Work out how many lines in the records below include the string "Cette", and reply with that number alone.

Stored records
---
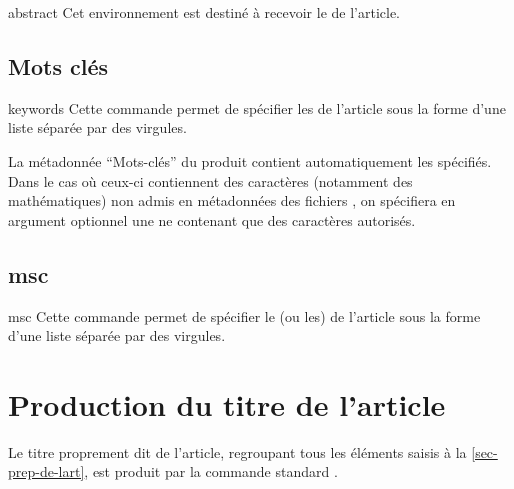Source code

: \documentclass[french,nolocaltoc]{nwejmart}
\newtheorem[style=definition]{fait}
\newtheorem[title=contraventionnalisation]{ctrv}
\newtheorem[title-plural=anneaux]{anneau}
\newtheorem[title-plural=idéaux]{idéal}
\begin{document}
\begin{docEnvironment}[doc description=\mandatory,doclang/environment content=résumé]{abstract}{}
  Cet environnement est destiné à recevoir le  de l'article.
\end{docEnvironment}

\subsection{Mots clés}

\begin{docCommand}[doc description=\mandatory]{keywords}{}
  Cette commande permet de spécifier les  de l'article sous la
  forme d'une liste séparée par des virgules.

  La métadonnée \enquote{Mots-clés} du  produit contient
  automatiquement les  spécifiés.  Dans le cas où ceux-ci
  contiennent des caractères (notamment des mathématiques) non admis en
  métadonnées des fichiers  , on spécifiera en argument optionnel une
   ne contenant que des caractères autorisés.
\end{docCommand}

\begin{bodycode}[listing options={deletekeywords={[5]keywords}}]
\end{bodycode}

\subsection{\texorpdfstring{\acrfull{msc}}{MSC}}

\begin{docCommand}[doc description=\mandatory]{msc}{}
  Cette commande permet de spécifier le (ou les)  de
  l'article sous la forme d'une liste séparée par des virgules.
\end{docCommand}

\section{Production du titre de l'article}
\label{sec-creation-du-titre}

Le titre proprement dit de l'article, regroupant tous les éléments saisis à la
\vref{sec-prep-de-lart}, est produit par la commande standard
.
\end{document}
---
SOLUTION TO THIS PROBLEM ->
2